RECORDS FOR THE TASK:
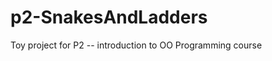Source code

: p2-SnakesAndLadders
===================

Toy project for P2 -- introduction to OO Programming course
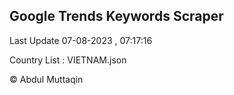 

## Google Trends Keywords Scraper 
 
Last Update 07-08-2023 , 07:17:16

Country List :
VIETNAM.json



© Abdul Muttaqin 
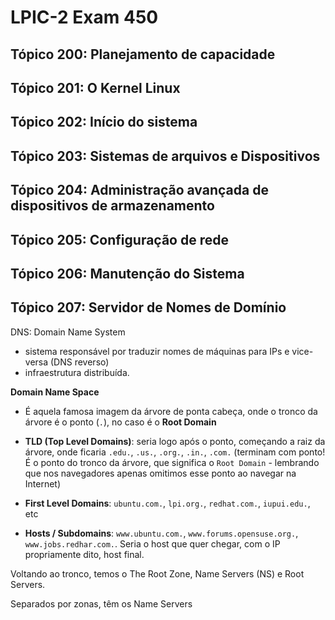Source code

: # LPIC-2 Exam 450

## Tópico 200: Planejamento de capacidade
## Tópico 201: O Kernel Linux
## Tópico 202: Início do sistema
## Tópico 203: Sistemas de arquivos e Dispositivos
## Tópico 204: Administração avançada de dispositivos de armazenamento
## Tópico 205: Configuração de rede
## Tópico 206: Manutenção do Sistema
## Tópico 207: Servidor de Nomes de Domínio

DNS: Domain Name System
- sistema responsável por traduzir nomes de máquinas para IPs e vice-versa (DNS reverso)
- infraestrutura distribuída.

**Domain Name Space**

- É aquela famosa imagem da árvore de ponta cabeça, onde o tronco da árvore é o ponto (`.`), no caso é o **Root Domain**

- **TLD (Top Level Domains)**: seria logo após o ponto, começando a raiz da árvore, onde ficaria `.edu.`, `.us.`, `.org.`, `.in.`, `.com.` (terminam com ponto! É o ponto do tronco da árvore, que significa o `Root Domain` - lembrando que nos navegadores apenas omitimos esse ponto ao navegar na Internet)

- **First Level Domains**: `ubuntu.com.`, `lpi.org.`, `redhat.com.`, `iupui.edu.`, etc

- **Hosts / Subdomains**: `www.ubuntu.com.`, `www.forums.opensuse.org.`, `www.jobs.redhar.com.`. Seria o host que quer chegar, com o IP propriamente dito, host final.

Voltando ao tronco, temos o The Root Zone, Name Servers (NS) e Root Servers.

Separados por zonas, têm os Name Servers 
<!--stackedit_data:
eyJoaXN0b3J5IjpbMTE5OTAwNzY2MiwtMTY2NzcyMTE4OCwtOT
YzODcwNDUwLC04MjE4MjQ2MjIsNjQ1NTg1NTU4LDE1NjEwMzI0
MDJdfQ==
-->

YOUR GOAL:
Retype each line above exactly. Leave the images out.

FINISHED EXERCISE:
Source code

: p2-SnakesAndLadders
===================

Toy project for P2 -- introduction to OO Programming course

## Google Trends Keywords Scraper 
 
Last Update 07-08-2023 , 07:17:16

Country List :
VIETNAM.json



© Abdul Muttaqin 
Source code

: # LPIC-2 Exam 450

## Tópico 200: Planejamento de capacidade
## Tópico 201: O Kernel Linux
## Tópico 202: Início do sistema
## Tópico 203: Sistemas de arquivos e Dispositivos
## Tópico 204: Administração avançada de dispositivos de armazenamento
## Tópico 205: Configuração de rede
## Tópico 206: Manutenção do Sistema
## Tópico 207: Servidor de Nomes de Domínio

DNS: Domain Name System
- sistema responsável por traduzir nomes de máquinas para IPs e vice-versa (DNS reverso)
- infraestrutura distribuída.

**Domain Name Space**

- É aquela famosa imagem da árvore de ponta cabeça, onde o tronco da árvore é o ponto (`.`), no caso é o **Root Domain**

- **TLD (Top Level Domains)**: seria logo após o ponto, começando a raiz da árvore, onde ficaria `.edu.`, `.us.`, `.org.`, `.in.`, `.com.` (terminam com ponto! É o ponto do tronco da árvore, que significa o `Root Domain` - lembrando que nos navegadores apenas omitimos esse ponto ao navegar na Internet)

- **First Level Domains**: `ubuntu.com.`, `lpi.org.`, `redhat.com.`, `iupui.edu.`, etc

- **Hosts / Subdomains**: `www.ubuntu.com.`, `www.forums.opensuse.org.`, `www.jobs.redhar.com.`. Seria o host que quer chegar, com o IP propriamente dito, host final.

Voltando ao tronco, temos o The Root Zone, Name Servers (NS) e Root Servers.

Separados por zonas, têm os Name Servers 
<!--stackedit_data:
eyJoaXN0b3J5IjpbMTE5OTAwNzY2MiwtMTY2NzcyMTE4OCwtOT
YzODcwNDUwLC04MjE4MjQ2MjIsNjQ1NTg1NTU4LDE1NjEwMzI0
MDJdfQ==
-->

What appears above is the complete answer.